Photocatalytic mechanism of AABR-ACK 7 composite. [Display omitted] •Ordered Ag/AgBr nanostructures on activated carbon (AABR-ACK) were synthesized.•Synthesized AABR-ACK composites were optimized for the degradation of tetracycline.•RSM shows that effect of time and temperature on removal of TC were significant.•Contact between ordered AABR and ACK aid photo-prompted charge carriers separation. Tailored synthesis of Ag/AgBr nanostructures (AABR) with intimate interface interaction for enhanced photocatalytic performance is a challenge for its extensive applications. Herein, tailored Ag/AgBr nanostructures promoted with char-microwave activated carbon (ACK) was synthesized through a modified deposition-precipitation method. The influence of four reaction parameters comprising of a mass of surfactant, temperature, ACK mass and ammonium hydroxide volume for the AABR-ACK composites were optimized using response surface methodology (RSM). Their simultaneous interactions on removal efficiency of tetracycline (TC) antibiotics under visible light were investigated under visible light. The high photocatalytic degradation of TC over AABR-ACK composites was governed by ammonium hydroxide volume and temperature.
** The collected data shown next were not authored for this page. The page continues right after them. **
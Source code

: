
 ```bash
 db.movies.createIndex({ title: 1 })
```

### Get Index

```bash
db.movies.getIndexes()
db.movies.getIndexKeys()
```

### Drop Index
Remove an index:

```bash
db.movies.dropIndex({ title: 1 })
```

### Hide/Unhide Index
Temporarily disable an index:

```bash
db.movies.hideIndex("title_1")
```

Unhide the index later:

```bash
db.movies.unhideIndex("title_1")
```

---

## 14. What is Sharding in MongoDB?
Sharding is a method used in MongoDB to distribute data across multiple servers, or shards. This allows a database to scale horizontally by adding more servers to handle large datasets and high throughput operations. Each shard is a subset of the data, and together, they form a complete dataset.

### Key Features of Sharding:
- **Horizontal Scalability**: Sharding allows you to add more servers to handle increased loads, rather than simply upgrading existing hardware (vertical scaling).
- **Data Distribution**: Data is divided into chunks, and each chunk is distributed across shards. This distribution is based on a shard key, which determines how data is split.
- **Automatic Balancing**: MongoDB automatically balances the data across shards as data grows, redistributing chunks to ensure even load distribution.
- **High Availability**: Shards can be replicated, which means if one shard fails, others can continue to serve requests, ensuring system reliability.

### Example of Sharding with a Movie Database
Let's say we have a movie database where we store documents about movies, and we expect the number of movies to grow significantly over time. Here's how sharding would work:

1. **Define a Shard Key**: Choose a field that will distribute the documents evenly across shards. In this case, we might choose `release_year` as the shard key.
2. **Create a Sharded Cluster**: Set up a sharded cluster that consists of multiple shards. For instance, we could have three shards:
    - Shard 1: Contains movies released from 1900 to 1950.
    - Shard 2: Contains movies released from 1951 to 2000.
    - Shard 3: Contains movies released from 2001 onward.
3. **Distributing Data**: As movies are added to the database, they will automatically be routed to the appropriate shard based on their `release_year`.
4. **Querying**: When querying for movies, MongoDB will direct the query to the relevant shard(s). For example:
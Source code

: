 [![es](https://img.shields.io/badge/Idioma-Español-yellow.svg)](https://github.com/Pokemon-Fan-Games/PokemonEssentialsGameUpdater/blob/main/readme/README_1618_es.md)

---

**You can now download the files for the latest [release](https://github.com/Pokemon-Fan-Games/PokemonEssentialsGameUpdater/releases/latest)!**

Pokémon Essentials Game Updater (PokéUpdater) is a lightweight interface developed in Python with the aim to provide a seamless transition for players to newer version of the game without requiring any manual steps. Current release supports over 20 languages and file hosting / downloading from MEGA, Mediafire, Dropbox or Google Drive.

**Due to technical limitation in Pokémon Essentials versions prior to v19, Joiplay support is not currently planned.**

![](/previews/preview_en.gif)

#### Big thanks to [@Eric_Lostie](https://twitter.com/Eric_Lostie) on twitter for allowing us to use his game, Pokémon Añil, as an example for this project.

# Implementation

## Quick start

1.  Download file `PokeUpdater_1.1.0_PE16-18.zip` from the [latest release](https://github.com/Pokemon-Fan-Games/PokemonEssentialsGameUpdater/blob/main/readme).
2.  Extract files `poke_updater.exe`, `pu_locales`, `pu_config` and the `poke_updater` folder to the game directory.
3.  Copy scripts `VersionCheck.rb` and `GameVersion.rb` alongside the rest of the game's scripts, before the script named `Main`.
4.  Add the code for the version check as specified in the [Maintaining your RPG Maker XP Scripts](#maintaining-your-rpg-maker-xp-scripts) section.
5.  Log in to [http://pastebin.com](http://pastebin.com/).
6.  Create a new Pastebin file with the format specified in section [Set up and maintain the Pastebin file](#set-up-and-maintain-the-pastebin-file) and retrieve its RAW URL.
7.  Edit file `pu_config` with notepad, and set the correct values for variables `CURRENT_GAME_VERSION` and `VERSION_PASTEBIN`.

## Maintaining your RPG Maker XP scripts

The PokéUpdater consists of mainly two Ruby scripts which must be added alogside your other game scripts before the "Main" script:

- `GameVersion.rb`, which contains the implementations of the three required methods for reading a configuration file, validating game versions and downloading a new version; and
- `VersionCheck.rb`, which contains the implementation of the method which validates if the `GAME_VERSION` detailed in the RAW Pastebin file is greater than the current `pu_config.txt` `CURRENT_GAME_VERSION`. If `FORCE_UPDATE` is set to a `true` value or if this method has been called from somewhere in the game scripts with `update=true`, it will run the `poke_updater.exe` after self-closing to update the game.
The SEM, XRD, FTIR, TEM, optical and electrochemical properties of the composites from these influential parameters, evidenced the formation of tailored AABR-ACK nanostructures with intimate interface interaction. The tailored near spheres nanostructures of AABR promoted with ACK boosted the visible light absorption, intimate interface contact, which promotes photo-induced charge pairs separation for the enhanced visible-light photocatalytic activity of AABR-ACK 7 composite TC (87 %). In addition, AABR-ACK 7 composite possessed significant recycle efficiency up to four consecutive cycles. The mineralization efficiency of AABR-ACK 7 on TC achieved 78.5 % and possible degradation pathways of TC were proposed. This work offers good insight into the tailored design of visible-light responsive heterojunction photocatalysts for sustainable environmental remediation.